- [EXERCISE OBJECTIVE]
Below are entries with pictures in them. Output exactly the lines starting at the line with "When two integral" and ending at the line with "AQ-MARKOV-STRONG-001", both included, but not the pictures.

- [DATA EXTRACTS]
——

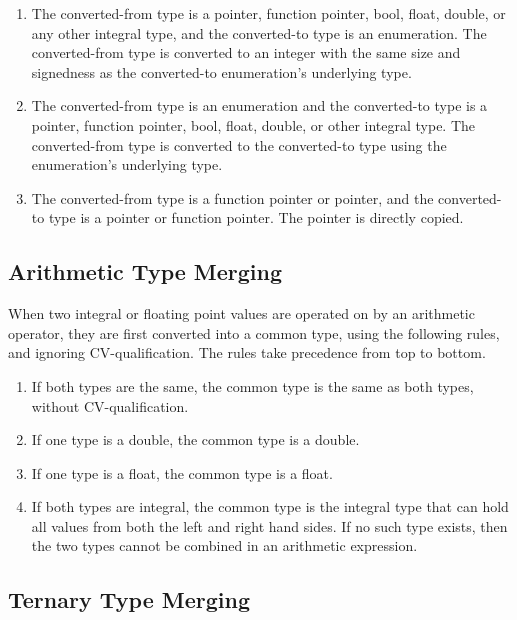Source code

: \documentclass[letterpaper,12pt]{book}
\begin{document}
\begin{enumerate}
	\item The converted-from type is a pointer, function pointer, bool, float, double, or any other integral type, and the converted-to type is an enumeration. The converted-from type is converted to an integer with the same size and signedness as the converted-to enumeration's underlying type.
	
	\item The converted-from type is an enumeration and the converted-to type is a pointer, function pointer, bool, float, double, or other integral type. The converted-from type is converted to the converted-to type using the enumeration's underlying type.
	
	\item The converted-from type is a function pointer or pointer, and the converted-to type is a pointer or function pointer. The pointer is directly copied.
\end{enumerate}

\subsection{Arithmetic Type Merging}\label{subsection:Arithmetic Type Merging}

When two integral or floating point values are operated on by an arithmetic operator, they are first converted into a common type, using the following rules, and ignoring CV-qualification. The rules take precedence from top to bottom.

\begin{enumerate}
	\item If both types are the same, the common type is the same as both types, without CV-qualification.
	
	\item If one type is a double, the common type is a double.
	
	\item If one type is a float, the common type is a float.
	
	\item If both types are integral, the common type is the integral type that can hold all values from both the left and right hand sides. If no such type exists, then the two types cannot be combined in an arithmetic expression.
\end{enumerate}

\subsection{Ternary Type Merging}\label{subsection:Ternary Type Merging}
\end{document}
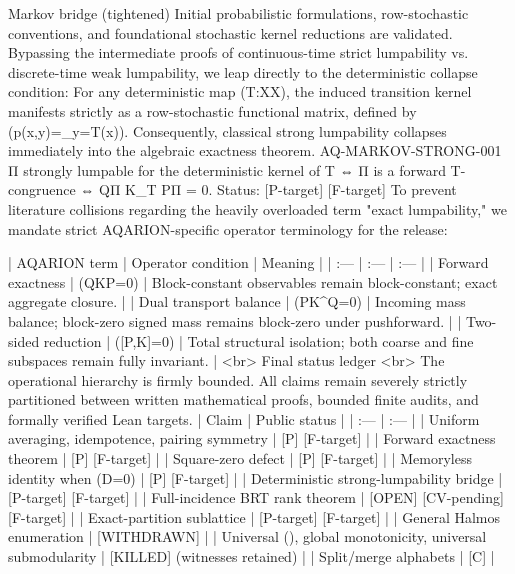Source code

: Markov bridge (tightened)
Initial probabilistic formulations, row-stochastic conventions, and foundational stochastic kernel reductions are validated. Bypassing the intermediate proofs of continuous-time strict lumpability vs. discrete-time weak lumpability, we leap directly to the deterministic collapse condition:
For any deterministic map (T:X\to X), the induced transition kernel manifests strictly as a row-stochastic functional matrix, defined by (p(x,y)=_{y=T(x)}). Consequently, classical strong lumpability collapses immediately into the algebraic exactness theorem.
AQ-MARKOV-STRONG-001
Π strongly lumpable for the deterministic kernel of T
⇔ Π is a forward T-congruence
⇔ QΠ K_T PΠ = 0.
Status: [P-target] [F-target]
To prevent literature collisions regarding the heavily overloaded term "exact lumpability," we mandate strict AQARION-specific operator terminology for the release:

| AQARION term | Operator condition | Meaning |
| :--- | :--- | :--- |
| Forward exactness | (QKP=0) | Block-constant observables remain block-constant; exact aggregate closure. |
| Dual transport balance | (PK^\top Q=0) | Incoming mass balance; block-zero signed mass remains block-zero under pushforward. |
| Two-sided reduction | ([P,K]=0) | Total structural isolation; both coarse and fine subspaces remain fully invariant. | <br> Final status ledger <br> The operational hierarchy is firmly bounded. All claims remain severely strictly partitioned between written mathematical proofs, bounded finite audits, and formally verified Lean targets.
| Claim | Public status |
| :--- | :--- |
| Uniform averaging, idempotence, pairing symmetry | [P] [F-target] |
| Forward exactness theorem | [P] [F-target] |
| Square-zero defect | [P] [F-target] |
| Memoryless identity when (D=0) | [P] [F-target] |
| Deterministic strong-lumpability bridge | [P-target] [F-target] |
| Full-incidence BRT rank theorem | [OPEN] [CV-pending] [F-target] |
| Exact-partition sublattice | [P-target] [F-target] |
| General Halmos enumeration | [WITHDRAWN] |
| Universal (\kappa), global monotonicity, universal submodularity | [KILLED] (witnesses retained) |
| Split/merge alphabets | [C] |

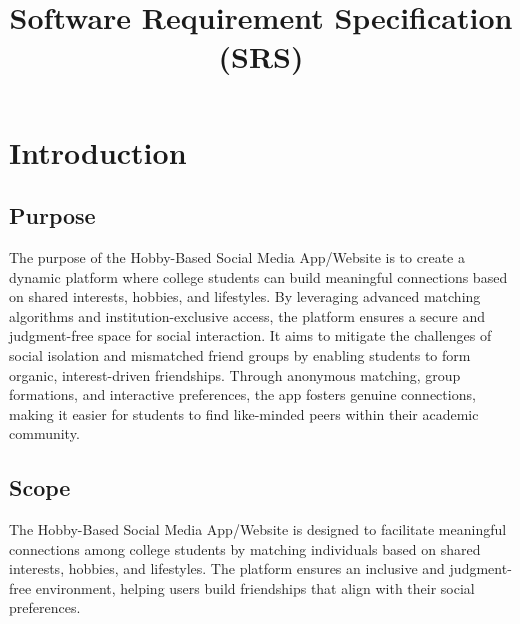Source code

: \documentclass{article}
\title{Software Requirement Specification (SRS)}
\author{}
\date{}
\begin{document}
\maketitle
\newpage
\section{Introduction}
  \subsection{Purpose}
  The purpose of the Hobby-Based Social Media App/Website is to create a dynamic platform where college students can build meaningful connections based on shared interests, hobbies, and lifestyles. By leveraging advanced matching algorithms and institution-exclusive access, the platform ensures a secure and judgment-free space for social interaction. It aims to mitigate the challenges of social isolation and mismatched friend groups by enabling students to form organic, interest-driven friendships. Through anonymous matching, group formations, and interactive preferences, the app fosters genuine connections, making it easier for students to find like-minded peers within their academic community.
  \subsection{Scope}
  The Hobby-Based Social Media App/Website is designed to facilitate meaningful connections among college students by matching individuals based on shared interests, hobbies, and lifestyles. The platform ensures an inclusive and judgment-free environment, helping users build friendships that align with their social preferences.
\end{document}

——

- [FINAL ANSWER]
When two integral or floating point values are operated on by an arithmetic operator, they are first converted into a common type, using the following rules, and ignoring CV-qualification. The rules take precedence from top to bottom.

\begin{enumerate}
	\item If both types are the same, the common type is the same as both types, without CV-qualification.
	
	\item If one type is a double, the common type is a double.
	
	\item If one type is a float, the common type is a float.
	
	\item If both types are integral, the common type is the integral type that can hold all values from both the left and right hand sides. If no such type exists, then the two types cannot be combined in an arithmetic expression.
\end{enumerate}

\subsection{Ternary Type Merging}\label{subsection:Ternary Type Merging}
\end{document}
Source code

: Markov bridge (tightened)
Initial probabilistic formulations, row-stochastic conventions, and foundational stochastic kernel reductions are validated. Bypassing the intermediate proofs of continuous-time strict lumpability vs. discrete-time weak lumpability, we leap directly to the deterministic collapse condition:
For any deterministic map (T:X\to X), the induced transition kernel manifests strictly as a row-stochastic functional matrix, defined by (p(x,y)=_{y=T(x)}). Consequently, classical strong lumpability collapses immediately into the algebraic exactness theorem.
AQ-MARKOV-STRONG-001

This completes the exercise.